What is expected:
Only the text should be kept: print every entry below exactly and leave each image out.

Exercise inputs:
• • • • • • •

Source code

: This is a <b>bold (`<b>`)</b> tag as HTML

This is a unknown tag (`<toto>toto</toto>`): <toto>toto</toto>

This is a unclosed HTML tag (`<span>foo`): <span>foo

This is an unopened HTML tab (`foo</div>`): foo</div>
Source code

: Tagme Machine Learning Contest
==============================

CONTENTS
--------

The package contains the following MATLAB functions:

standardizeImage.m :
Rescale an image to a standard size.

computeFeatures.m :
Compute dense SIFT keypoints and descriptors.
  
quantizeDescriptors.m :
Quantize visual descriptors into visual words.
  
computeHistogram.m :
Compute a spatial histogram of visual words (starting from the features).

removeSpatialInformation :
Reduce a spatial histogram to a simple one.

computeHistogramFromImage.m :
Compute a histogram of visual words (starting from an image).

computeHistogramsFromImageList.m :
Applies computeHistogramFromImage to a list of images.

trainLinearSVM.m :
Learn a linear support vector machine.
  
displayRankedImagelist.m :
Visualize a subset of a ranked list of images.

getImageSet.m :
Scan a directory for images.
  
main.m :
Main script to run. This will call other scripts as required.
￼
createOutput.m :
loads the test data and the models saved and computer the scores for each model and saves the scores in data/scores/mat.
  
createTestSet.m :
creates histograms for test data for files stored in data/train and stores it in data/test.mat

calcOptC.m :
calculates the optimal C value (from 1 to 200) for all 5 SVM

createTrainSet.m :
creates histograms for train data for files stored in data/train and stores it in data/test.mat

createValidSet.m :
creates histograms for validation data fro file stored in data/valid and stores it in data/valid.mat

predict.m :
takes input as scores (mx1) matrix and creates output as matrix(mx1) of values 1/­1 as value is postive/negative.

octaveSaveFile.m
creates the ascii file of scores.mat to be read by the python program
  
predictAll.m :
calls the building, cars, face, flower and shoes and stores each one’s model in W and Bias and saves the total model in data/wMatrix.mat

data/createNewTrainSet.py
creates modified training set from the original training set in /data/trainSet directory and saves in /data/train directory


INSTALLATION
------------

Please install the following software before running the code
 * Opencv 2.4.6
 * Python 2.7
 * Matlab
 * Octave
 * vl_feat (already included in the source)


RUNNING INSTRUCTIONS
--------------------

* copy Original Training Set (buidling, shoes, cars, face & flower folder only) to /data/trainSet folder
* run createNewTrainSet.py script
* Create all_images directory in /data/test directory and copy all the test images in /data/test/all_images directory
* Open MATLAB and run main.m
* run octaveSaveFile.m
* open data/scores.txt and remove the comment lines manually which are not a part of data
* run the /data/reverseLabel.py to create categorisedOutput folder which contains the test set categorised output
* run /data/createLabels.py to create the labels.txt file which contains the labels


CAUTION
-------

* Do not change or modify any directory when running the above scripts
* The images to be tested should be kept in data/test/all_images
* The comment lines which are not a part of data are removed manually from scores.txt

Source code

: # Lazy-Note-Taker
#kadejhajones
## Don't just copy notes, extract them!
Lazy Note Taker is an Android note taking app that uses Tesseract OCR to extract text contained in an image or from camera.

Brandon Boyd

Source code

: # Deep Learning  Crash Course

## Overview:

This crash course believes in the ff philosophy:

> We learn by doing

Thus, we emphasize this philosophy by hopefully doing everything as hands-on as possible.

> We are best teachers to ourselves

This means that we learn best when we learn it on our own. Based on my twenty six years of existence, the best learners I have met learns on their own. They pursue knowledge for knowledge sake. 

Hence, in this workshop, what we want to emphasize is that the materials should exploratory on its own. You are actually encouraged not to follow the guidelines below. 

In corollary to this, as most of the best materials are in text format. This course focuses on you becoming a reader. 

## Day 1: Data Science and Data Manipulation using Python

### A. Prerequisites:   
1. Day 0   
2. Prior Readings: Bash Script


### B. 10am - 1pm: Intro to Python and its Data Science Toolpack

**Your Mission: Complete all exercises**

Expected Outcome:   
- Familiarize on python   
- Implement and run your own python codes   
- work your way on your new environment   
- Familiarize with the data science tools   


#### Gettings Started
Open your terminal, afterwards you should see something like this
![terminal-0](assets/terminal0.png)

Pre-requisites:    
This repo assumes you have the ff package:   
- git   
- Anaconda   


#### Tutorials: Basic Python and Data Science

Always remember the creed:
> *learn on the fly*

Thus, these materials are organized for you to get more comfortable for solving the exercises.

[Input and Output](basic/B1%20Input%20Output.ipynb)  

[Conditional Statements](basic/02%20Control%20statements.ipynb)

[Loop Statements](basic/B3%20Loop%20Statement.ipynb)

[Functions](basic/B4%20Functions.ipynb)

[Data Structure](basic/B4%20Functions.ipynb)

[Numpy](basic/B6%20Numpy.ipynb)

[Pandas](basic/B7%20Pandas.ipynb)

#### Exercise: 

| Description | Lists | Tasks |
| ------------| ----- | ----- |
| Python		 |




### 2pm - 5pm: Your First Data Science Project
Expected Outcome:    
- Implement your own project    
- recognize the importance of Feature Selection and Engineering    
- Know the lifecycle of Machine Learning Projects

• • • • • • •

Task response:
Source code

: This is a <b>bold (`<b>`)</b> tag as HTML

This is a unknown tag (`<toto>toto</toto>`): <toto>toto</toto>

This is a unclosed HTML tag (`<span>foo`): <span>foo

This is an unopened HTML tab (`foo</div>`): foo</div>
Source code

: Tagme Machine Learning Contest
==============================

CONTENTS
--------

The package contains the following MATLAB functions:

standardizeImage.m :
Rescale an image to a standard size.

computeFeatures.m :
Compute dense SIFT keypoints and descriptors.
  
quantizeDescriptors.m :
Quantize visual descriptors into visual words.
  
computeHistogram.m :
Compute a spatial histogram of visual words (starting from the features).

removeSpatialInformation :
Reduce a spatial histogram to a simple one.

computeHistogramFromImage.m :
Compute a histogram of visual words (starting from an image).

computeHistogramsFromImageList.m :
Applies computeHistogramFromImage to a list of images.

trainLinearSVM.m :
Learn a linear support vector machine.
  
displayRankedImagelist.m :
Visualize a subset of a ranked list of images.

getImageSet.m :
Scan a directory for images.
  
main.m :
Main script to run. This will call other scripts as required.
createOutput.m :
loads the test data and the models saved and computer the scores for each model and saves the scores in data/scores/mat.
  
createTestSet.m :
creates histograms for test data for files stored in data/train and stores it in data/test.mat

calcOptC.m :
calculates the optimal C value (from 1 to 200) for all 5 SVM

createTrainSet.m :
creates histograms for train data for files stored in data/train and stores it in data/test.mat

createValidSet.m :
creates histograms for validation data fro file stored in data/valid and stores it in data/valid.mat

predict.m :
takes input as scores (mx1) matrix and creates output as matrix(mx1) of values 1/­1 as value is postive/negative.

octaveSaveFile.m
creates the ascii file of scores.mat to be read by the python program
  
predictAll.m :
calls the building, cars, face, flower and shoes and stores each one’s model in W and Bias and saves the total model in data/wMatrix.mat

data/createNewTrainSet.py
creates modified training set from the original training set in /data/trainSet directory and saves in /data/train directory


INSTALLATION
------------

Please install the following software before running the code
 * Opencv 2.4.6
 * Python 2.7
 * Matlab
 * Octave
 * vl_feat (already included in the source)


RUNNING INSTRUCTIONS
--------------------

* copy Original Training Set (buidling, shoes, cars, face & flower folder only) to /data/trainSet folder
* run createNewTrainSet.py script
* Create all_images directory in /data/test directory and copy all the test images in /data/test/all_images directory
* Open MATLAB and run main.m
* run octaveSaveFile.m
* open data/scores.txt and remove the comment lines manually which are not a part of data
* run the /data/reverseLabel.py to create categorisedOutput folder which contains the test set categorised output
* run /data/createLabels.py to create the labels.txt file which contains the labels


CAUTION
-------

* Do not change or modify any directory when running the above scripts
* The images to be tested should be kept in data/test/all_images
* The comment lines which are not a part of data are removed manually from scores.txt

Source code

: # Lazy-Note-Taker
#kadejhajones
## Don't just copy notes, extract them!
Lazy Note Taker is an Android note taking app that uses Tesseract OCR to extract text contained in an image or from camera.

Brandon Boyd

Source code

: # Deep Learning  Crash Course

## Overview:

This crash course believes in the ff philosophy:

> We learn by doing

Thus, we emphasize this philosophy by hopefully doing everything as hands-on as possible.

> We are best teachers to ourselves

This means that we learn best when we learn it on our own. Based on my twenty six years of existence, the best learners I have met learns on their own. They pursue knowledge for knowledge sake. 

Hence, in this workshop, what we want to emphasize is that the materials should exploratory on its own. You are actually encouraged not to follow the guidelines below. 

In corollary to this, as most of the best materials are in text format. This course focuses on you becoming a reader. 

## Day 1: Data Science and Data Manipulation using Python

### A. Prerequisites:   
1. Day 0   
2. Prior Readings: Bash Script


### B. 10am - 1pm: Intro to Python and its Data Science Toolpack

**Your Mission: Complete all exercises**

Expected Outcome:   
- Familiarize on python   
- Implement and run your own python codes   
- work your way on your new environment   
- Familiarize with the data science tools   


#### Gettings Started
Open your terminal, afterwards you should see something like this
![terminal-0](assets/terminal0.png)

Pre-requisites:    
This repo assumes you have the ff package:   
- git   
- Anaconda   


#### Tutorials: Basic Python and Data Science

Always remember the creed:
> *learn on the fly*

Thus, these materials are organized for you to get more comfortable for solving the exercises.

[Input and Output](basic/B1%20Input%20Output.ipynb)  

[Conditional Statements](basic/02%20Control%20statements.ipynb)

[Loop Statements](basic/B3%20Loop%20Statement.ipynb)

[Functions](basic/B4%20Functions.ipynb)

[Data Structure](basic/B4%20Functions.ipynb)

[Numpy](basic/B6%20Numpy.ipynb)

[Pandas](basic/B7%20Pandas.ipynb)

#### Exercise: 

| Description | Lists | Tasks |
| ------------| ----- | ----- |
| Python		 |




### 2pm - 5pm: Your First Data Science Project
Expected Outcome:    
- Implement your own project    
- recognize the importance of Feature Selection and Engineering    
- Know the lifecycle of Machine Learning Projects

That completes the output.